Written by Emmanuel · 1 min read >

Decision-making is the essential duty of an executive. It is not unusual to hear reports claim to be responsible for the organisation’s success because they are involved in the activities that produce the result. The organisation’s salesperson thinks there won’t be revenue without him, or he needs to be paid higher than everyone else. The factory boys also have the same ideas. Sometimes, even the cleaners or the loading and offloading boys also think they should earn more. Someone said, “What do they do in that office rather than drinking tea- and they earn a lot of money.”

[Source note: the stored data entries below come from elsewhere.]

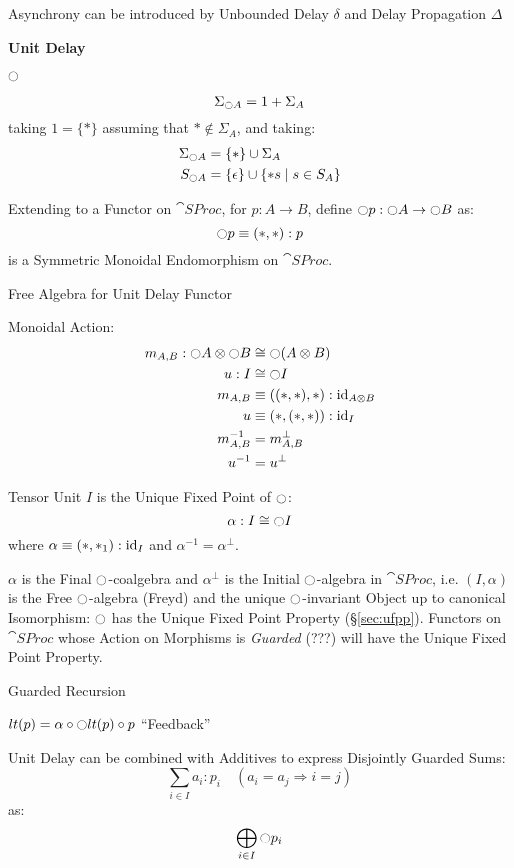 Asynchrony can be introduced by Unbounded Delay
$\delta$ and Delay Propagation $\Delta$


\textbf{Unit Delay}

$\ocircle$

\[
  \Sigma_{\ocircle A} = 1 + \Sigma_A
\]
taking $1 = \{*\}$ assuming that $* \notin \Sigma_A$, and taking:
\begin{align*}
  \Sigma_{\ocircle A} &= \{*\} \cup \Sigma_A \\
  S_{\ocircle A} &= \{\epsilon\} \cup \{*s \mid s \in S_A\}
\end{align*}

Extending to a Functor on $\cat{SProc}$, for $p : A \rightarrow B$,
define $\ocircle p : \ocircle A \rightarrow \ocircle B$ as:
\[
  \ocircle p \equiv (*,*):p
\]
is a Symmetric Monoidal Endomorphism on $\cat{SProc}$.

Free Algebra for Unit Delay Functor

Monoidal Action:
\begin{align*}
  m_{A,B} : \ocircle A \otimes \ocircle B
    &\cong \ocircle(A \otimes B) \\
  u : I &\cong \ocircle I \\
  m_{A,B} &\equiv ((*,*),*) : \mathrm{id}_{A \otimes B} \\
  u &\equiv (*,(*,*)) : \mathrm{id}_I \\
  m_{A,B}^{-1} &= m_{A,B}^\bot \\
  u^{-1} &= u^\bot
\end{align*}

Tensor Unit $I$ is the Unique Fixed Point of $\ocircle$:
\[
  \alpha : I \cong \ocircle I
\]
where $\alpha \equiv (*,*_1):\mathrm{id}_I$ and $\alpha^{-1} = \alpha^\bot$.

$\alpha$ is the Final $\ocircle$-coalgebra and $\alpha^\bot$ is the
Initial $\ocircle$-algebra in $\cat{SProc}$, i.e. $(I,\alpha)$ is the
Free $\ocircle$-algebra (Freyd) and the unique $\ocircle$-invariant
Object up to canonical Isomorphism: $\ocircle$ has the Unique Fixed
Point Property (\S\ref{sec:ufpp}). Functors on $\cat{SProc}$ whose
Action on Morphisms is \emph{Guarded} (???) will have the Unique
Fixed Point Property. %

Guarded Recursion

$lt(p) = \alpha \circ \ocircle lt(p) \circ p$ ``Feedback'' %

Unit Delay can be combined with Additives to express Disjointly
Guarded Sums:
\[
  \sum_{i \in I} a_i : p_i \quad (a_i = a_j \Rightarrow i = j)
\]
as:
\[
  \bigoplus_{i \in I} \ocircle p_i
\]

An executive role is significant and justifies his pay because his decision impacts the company’s overall success. He is the one that determines where the organization goes and how they get to its destination. Making that kind of decision does not fall on people’s lap- it is borne out of an analytical mind of weighing many options and deciding on one of them. Many managers with good motives still fall under the traps of biases. I want to discuss one of those traps.

The Anchoring Trap

This is the trap of deciding based on the first information you have received. It means we anchor our decision on the previous decision. Past events or trends might serve as the anchor. For instance, if you want to forecast the following season, you will likely use what had happened previously and make adjustments based on that information. Last year, diesel was about 300 naira, and when we were making our projection- we made a 15% adjustment, hoping that the price would not be higher than that. Six months later, the diesel price had jumped to 800 naira per litre. It was similar to the price of fertilizer this year- historically, fertilizer prices are lowest in December/January. Many buy in January to save costs or sell at a higher price. Unfortunately, this year, the price of fertilizer has been the highest in January, and it has been falling every month. If we had done some research to check global trends and the impact of the Russia/Ukraine war on fertilizer prices, our projection would have been better. Another good example happens in negotiation: The seller gives you a price triple the actual price, and you haggle with him and reduce about 50% from the actual price. You go home happy that you have made a good choice, and he also goes home delighted that he has fleeced you. If you had a pricing position in mind, this would have been slightly different. What can you do so as not to avoid falling into this trap?:

  • Always view a problem from different perspectives: Use alternative points rather than sticking with the first line that occurs to you. 
  • Think independently about the problem before consulting others to avoid anchoring on their ideas. If you do not have a position beforehand, the role of the adviser will form the benchmark of your decision.
  • Seek broad opinions and information. Tell them a little about your ideas so that your thoughts do not sway them.